** What to do **
Would you retype exactly the lines below, starting with the one that has "with Esc. Programs" and going on through the one that has "first block content", with no pictures and nothing else?

Stored data entries:
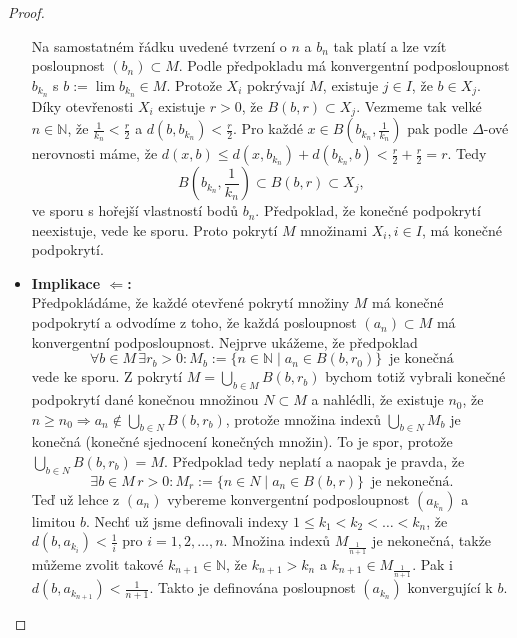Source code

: \documentclass[../main.tex]{subfiles}
\begin{document}
\begin{proof}
\begin{itemize}
{            Na samostatném řádku uvedené tvrzení o $n$ a $b_n$ tak platí a lze vzít posloupnost $(b_n)\subset M$. Podle předpokladu má konvergentní
            podposloupnost $b_{k_n}$ s $b := \lim b_{k_n} \in M$. Protože $X_i$ pokrývají $M$, existuje $j\in I$, že $b\in X_j$.
            Díky otevřenosti $X_i$ existuje $r > 0$, že $B(b,r)\subset X_j$. Vezmeme tak velké $n \in \mathbb{N}$, že $\frac{1}{k_n} < \frac{r}{2}$
            a $d(b,b_{k_n}) < \frac{r}{2}$. Pro každé $x\in B\left(b_{k_n}, \frac{1}{k_n}\right)$ pak podle $\Delta$-ové nerovnosti máme, že
            $d(x,b)\leq d(x,b_{k_n}) + d(b_{k_n}, b) < \frac{r}{2} + \frac{r}{2} = r.$
            Tedy \[ B\left( b_{k_n}, \frac{1}{k_n}\right)  \subset B(b,r) \subset X_j  , \]
            ve sporu s hořejší vlastností bodů $b_n$. Předpoklad, že konečné podpokrytí neexistuje, vede ke sporu.
            Proto pokrytí $M$ množinami $X_i, i\in I$, má konečné podpokrytí.
        }
        \item {
            \textbf{Implikace $\Leftarrow$:}\\
            Předpokládáme, že každé otevřené pokrytí množiny $M$ má konečné podpokrytí a odvodíme z toho, že
            každá posloupnost $(a_n) \subset M$ má konvergentní podposloupnost.
            Nejprve ukážeme, že předpoklad
            \[ \forall b \in M \, \exists r_b > 0: M_b := \{ n\in\mathbb{N}\mid a_n \in B(b,r_0) \} \,\,\,\text{je konečná} \]
            vede ke sporu. Z pokrytí $M = \bigcup_{b\in M} B(b,r_b)$ bychom totiž vybrali konečné podpokrytí dané
            konečnou množinou $N \subset M$ a nahlédli, že existuje $n_0$, že $n\geq n_0 \Rightarrow a_n \notin \bigcup_{b\in N} B(b,r_b)$,
            protože množina indexů $\bigcup_{b\in N}M_b$ je konečná (konečné sjednocení konečných množin). To je spor,
            protože $\bigcup_{b\in N}B(b,r_b) = M$. Předpoklad tedy neplatí a naopak je pravda, že
            \[ \exists b \in M \, r > 0: M_r := \{ n \in N \mid a_n \in B(b,r) \}\,\,\,\text{je nekonečná}. \]
            Teď už lehce z $(a_n)$ vybereme konvergentní podposloupnost $(a_{k_n})$ a limitou $b$. Nechť už jsme definovali
            indexy $1 \leq k_1 < k_2 < \dots < k_n$, že $d(b,a_{k_i}) < \frac{1}{i}$ pro $i = 1,2,\dots,n$. Množina indexů
            $M_{\frac{1}{n+1}}$ je nekonečná, takže můžeme zvolit takové $k_{n+1} \in \mathbb{N}$, že $k_{n+1} > k_n$
            a $k_{n+1} \in M_{\frac{1}{n+1}}$. Pak i $d(b,a_{k_{n+1}}) < \frac{1}{n+1}$. Takto je definována posloupnost
            $(a_{k_n})$ konvergující k $b$.
        }
    \end{itemize}
\end{proof}
\end{document}
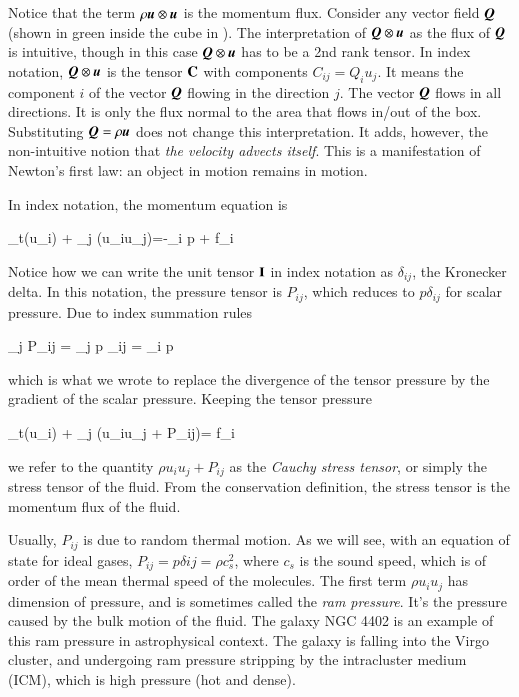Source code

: Notice that the term $\rho{\boldsymbol{u}}\otimes{\boldsymbol{u}}$ is the momentum flux.
Consider any vector field ${\boldsymbol{Q}}$ (shown in green inside the cube in ).
The interpretation of ${\boldsymbol{Q}}\otimes{\boldsymbol{u}}$ as the flux of ${\boldsymbol{Q}}$ is intuitive, though in this
case ${\boldsymbol{Q}}\otimes{\boldsymbol{u}}$ has to be a 2nd rank tensor. In index notation, ${\boldsymbol{Q}}\otimes{\boldsymbol{u}}$ is the
tensor $\boldsymbol{\mathrm{C}}$ with components $C_{ij} = Q_i u_j$. It means the component $i$ of the
vector ${\boldsymbol{Q}}$ flowing in the direction $j$.
The vector ${\boldsymbol{Q}}$ flows in all directions. It is only the flux normal to the
area that flows in/out of the box.
Substituting ${\boldsymbol{Q}}=\rho{\boldsymbol{u}}$ does not change this interpretation. It adds,
however, the non-intuitive notion that {\it the velocity advects itself}. This
is a manifestation of Newton’s first law: an object in motion remains
in motion.

In index notation, the momentum equation is

\beq
\partial_t\left(\rho u_i\right) + \partial_j \left(\rho u_iu_j\right)=-\partial_i p + \rho f_i
\eeq

Notice how we can write the unit tensor $\boldsymbol{\mathrm{I}}$ in index notation as
$\delta_{ij}$, the Kronecker delta. In this notation, the pressure
tensor is $P_{ij}$, which reduces to $p\delta_{ij}$ for scalar
pressure. Due to index summation rules

\beq
\partial_j P_{ij} = \partial_j p \delta_{ij} = \partial_i p
\eeq

\noindent which is what we wrote to replace the divergence of the tensor
pressure by the gradient of the scalar pressure. Keeping the tensor
pressure

\beq
\partial_t\left(\rho u_i\right) + \partial_j \left(\rho u_iu_j + P_{ij}\right)= \rho f_i
\eeq

\noindent we refer to the quantity $\rho u_iu_j + P_{ij}$ as the {\it Cauchy
  stress tensor}, or simply the stress tensor of the fluid. From the
conservation definition, the stress tensor is the momentum flux of the
fluid. 

Usually, $P_{ij}$ is due to random thermal motion. As we will see, with
an equation of state for ideal gases, $P_{ij}=p\delta{ij}=\rho c_s^2$, where
$c_s$ is the sound speed, which is of order of the mean thermal speed
of the molecules. The first term $\rho u_iu_j$ has dimension of
pressure, and is sometimes called the {\it ram pressure}. It's the
pressure caused by the bulk motion of the fluid. The galaxy NGC 4402
 is an example of this ram pressure in
astrophysical context. The galaxy is falling into the Virgo
cluster, and undergoing ram pressure stripping by the intracluster
medium (ICM), which is high pressure (hot and dense).

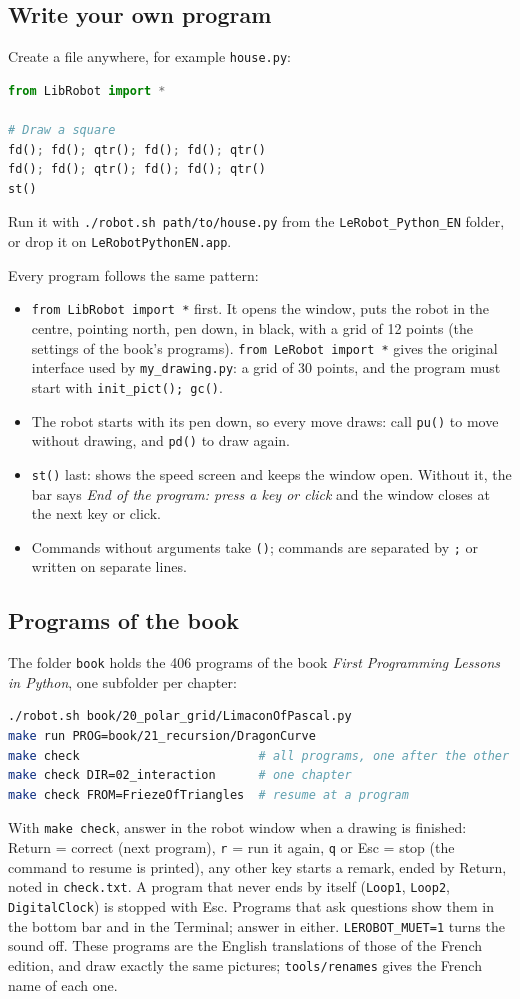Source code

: \documentclass[11pt,a4paper]{article}
\newcommand{\kbd}[1]{\texttt{#1}}
\begin{document}
\subsection{Write your own program}
Create a file anywhere, for example \kbd{house.py}:
\begin{lstlisting}[language=Python]
from LibRobot import *

# Draw a square
fd(); fd(); qtr(); fd(); fd(); qtr()
fd(); fd(); qtr(); fd(); fd(); qtr()
st()
\end{lstlisting}
Run it with \kbd{./robot.sh path/to/house.py} from the
\kbd{LeRobot\_Python\_EN} folder, or drop it on \kbd{LeRobotPythonEN.app}.

Every program follows the same pattern:
\begin{itemize}
\item \kbd{from LibRobot import *} first. It opens the window, puts the
  robot in the centre, pointing north, pen down, in black, with a grid of
  12 points (the settings of the book's programs). \kbd{from LeRobot import *}
  gives the original interface used by \kbd{my\_drawing.py}: a grid of 30
  points, and the program must start with \kbd{init\_pict(); gc()}.
\item The robot starts with its pen down, so every move draws: call
  \kbd{pu()} to move without drawing, and \kbd{pd()} to draw again.
\item \kbd{st()} last: shows the speed screen and keeps the window open.
  Without it, the bar says \emph{End of the program: press a key or click}
  and the window closes at the next key or click.
\item Commands without arguments take \kbd{()}; commands are separated by
  \kbd{;} or written on separate lines.
\end{itemize}

\subsection{Programs of the book}
The folder \kbd{book} holds the 406 programs of the book \emph{First
Programming Lessons in Python}, one subfolder per chapter:
\begin{lstlisting}[language=bash]
./robot.sh book/20_polar_grid/LimaconOfPascal.py
make run PROG=book/21_recursion/DragonCurve
make check                         # all programs, one after the other
make check DIR=02_interaction      # one chapter
make check FROM=FriezeOfTriangles  # resume at a program
\end{lstlisting}
With \kbd{make check}, answer in the robot window when a drawing is
finished: Return = correct (next program), \kbd{r} = run it again, \kbd{q}
or Esc = stop (the command to resume is printed), any other key starts a
remark, ended by Return, noted in \kbd{check.txt}. A program that never
ends by itself (\kbd{Loop1}, \kbd{Loop2}, \kbd{DigitalClock}) is stopped
with Esc. Programs that ask questions show them in the bottom bar and in
the Terminal; answer in either. \kbd{LEROBOT\_MUET=1} turns the sound off.
These programs are the English translations of those of the French
edition, and draw exactly the same pictures; \kbd{tools/renames} gives the
French name of each one.
\end{document}
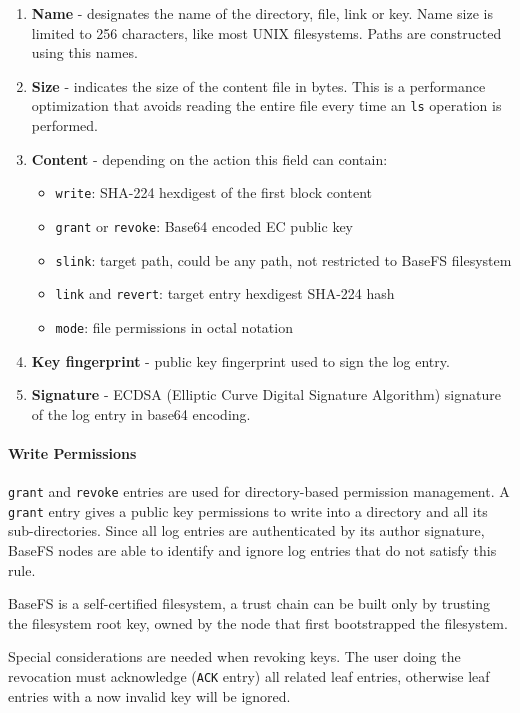 \documentclass{sig-alternate}
\begin{document}
\begin{enumerate}
\item \textbf{Name} - designates the name of the directory, file, link or key. Name size is limited to 256 characters, like most UNIX filesystems. Paths are constructed using this names.
\item \textbf{Size} - indicates the size of the content file in bytes. This is a performance optimization that avoids reading the entire file every time an \texttt{ls} operation is performed.
\item \textbf{Content} - depending on the action this field can contain:
    \begin{itemize}
    \item \texttt{write}: SHA-224 hexdigest of the first block content
    \item \texttt{grant} or \texttt{revoke}: Base64 encoded EC public key
    \item \texttt{slink}: target path, could be any path, not restricted to BaseFS filesystem
    \item \texttt{link} and \texttt{revert}: target entry hexdigest SHA-224 hash
    \item \texttt{mode}: file permissions in octal notation
    \end{itemize}
\item \textbf{Key fingerprint} - public key fingerprint used to sign the log entry.
\item \textbf{Signature} - ECDSA (Elliptic Curve Digital Signature Algorithm) signature of the log entry in base64 encoding.
\end{enumerate}


\paragraph{Write Permissions}

\texttt{grant} and \texttt{revoke} entries are used for directory-based permission management. A \texttt{grant} entry gives a public key permissions to write into a directory and all its sub-directories. Since all log entries are authenticated by its author signature, BaseFS nodes are able to identify and ignore log entries that do not satisfy this rule. 

BaseFS is a self-certified filesystem, a trust chain can be built only by trusting the filesystem root key, owned by the node that first bootstrapped the filesystem.

Special considerations are needed when revoking keys. The user doing the revocation must acknowledge (\texttt{ACK} entry) all related leaf entries, otherwise leaf entries with a now invalid key will be ignored.
\end{document}
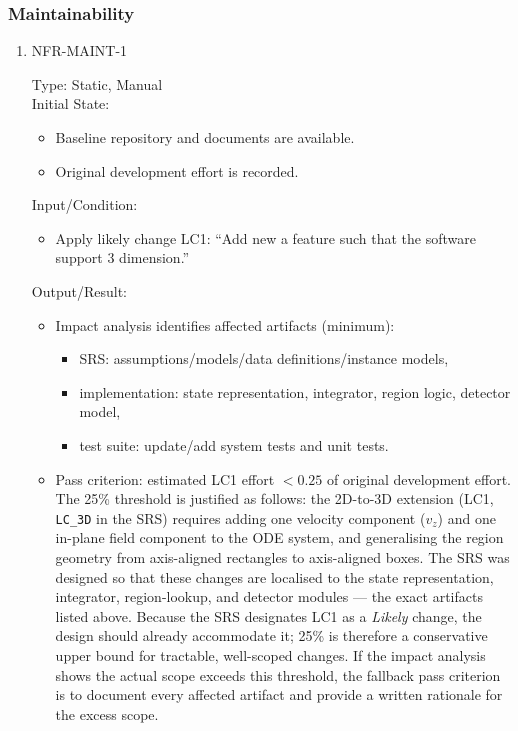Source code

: \documentclass[12pt, titlepage]{article}
\begin{document}
\subsubsection{Maintainability}


\begin{enumerate}

\item{NFR-MAINT-1\\}

Type: Static, Manual\\

Initial State:
\begin{itemize}
  \item Baseline repository and documents are available.
  \item Original development effort is recorded.
\end{itemize}

Input/Condition:
\begin{itemize}
  \item Apply likely change LC1: ``Add new a feature such that the software support 3 dimension.''
\end{itemize}

Output/Result:
\begin{itemize}
  \item Impact analysis identifies affected artifacts (minimum):
  \begin{itemize}
    \item SRS: assumptions/models/data definitions/instance models,
    \item implementation: state representation, integrator, region logic, detector model,
    \item test suite: update/add system tests and unit tests.
  \end{itemize}
  \item Pass criterion: estimated LC1 effort $< 0.25$ of original development effort.
        The 25\% threshold is justified as follows: the 2D-to-3D extension
        (LC1, \texttt{LC\_3D} in the SRS) requires adding one velocity component
        ($v_z$) and one in-plane field component to the ODE system, and
        generalising the region geometry from axis-aligned rectangles to
        axis-aligned boxes.  The SRS was designed so that these changes are
        localised to the state representation, integrator, region-lookup, and
        detector modules --- the exact artifacts listed above.  Because the SRS
        designates LC1 as a \emph{Likely} change, the design should already
        accommodate it; 25\% is therefore a conservative upper bound for
        tractable, well-scoped changes.
        If the impact analysis shows the actual scope exceeds this threshold,
        the fallback pass criterion is to document every affected artifact and
        provide a written rationale for the excess scope.
\end{itemize}


\end{enumerate}
\end{document}
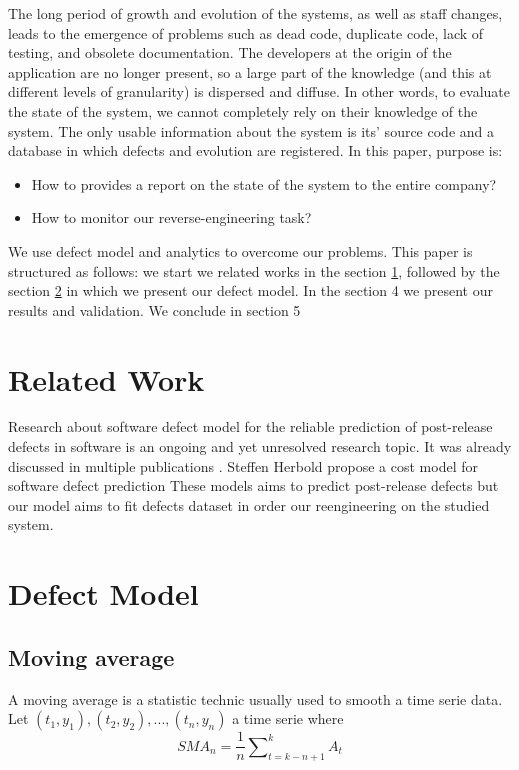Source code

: \documentclass[10pt,conference]{IEEEtran}
\begin{document}
The long period of growth and evolution of the systems, as well as staff changes, leads to the emergence of problems such as dead code, duplicate code, lack of testing, and obsolete documentation. 
The developers at the origin of the application are no longer present, so a large part of the knowledge (and this at different levels of granularity) is dispersed and diffuse. 
In other words, to evaluate the state of the system, we cannot completely rely on their knowledge of the system.
The only usable information about the system is  its' source code and a database in which defects and evolution are registered.
 In this paper,  purpose is:
\begin{itemize}
\item How to provides a report on the state of the system to the entire company?
\item How to monitor our reverse-engineering task?
\end{itemize}
We use defect model and analytics to overcome our problems.
 This paper is structured as follows: we start we related works in the section \ref{sec:related-work}, followed by  the section \ref{sec:defectModel}  in which we present our defect model. 
 In the section 4 we present our results and validation. We  conclude in section 5 
 

\section{Related Work}\label{sec:related-work}
Research about software defect model for the reliable prediction of post-release defects in software is an ongoing and yet unresolved research topic. It was already discussed in multiple  publications \cite{Catal09,Hall2012, Hoss2017}. 
Steffen Herbold \cite{Herb19} propose a cost model for software defect prediction
These models aims to predict post-release defects but our model aims to fit  defects dataset  in order our reengineering on the studied system.   
\section{Defect Model}\label{sec:defectModel}
\subsection{Moving average}
A moving average is a statistic technic usually used to smooth a time serie data. Let $ (t_1,y_1) , (t_2,y_2) , . . ., (t_n,y_n) $ a time serie  where
\begin{equation*} SMA_{n}=\frac{1}{n}\sum\nolimits_{t=k-n+1}^{k}A_{t}\tag{1} \end{equation*}
\end{document}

** Result of the task **
with Esc. Programs that ask questions show them in the bottom bar and in
the Terminal; answer in either. \kbd{LEROBOT\_MUET=1} turns the sound off.
These programs are the English translations of those of the French
edition, and draw exactly the same pictures; \kbd{tools/renames} gives the
French name of each one.
\end{document}
 \documentclass{sig-alternate}
\begin{document}
\begin{enumerate}
\item \textbf{Name} - designates the name of the directory, file, link or key. Name size is limited to 256 characters, like most UNIX filesystems. Paths are constructed using this names.
\item \textbf{Size} - indicates the size of the content file in bytes. This is a performance optimization that avoids reading the entire file every time an \texttt{ls} operation is performed.
\item \textbf{Content} - depending on the action this field can contain:
    \begin{itemize}
    \item \texttt{write}: SHA-224 hexdigest of the first block content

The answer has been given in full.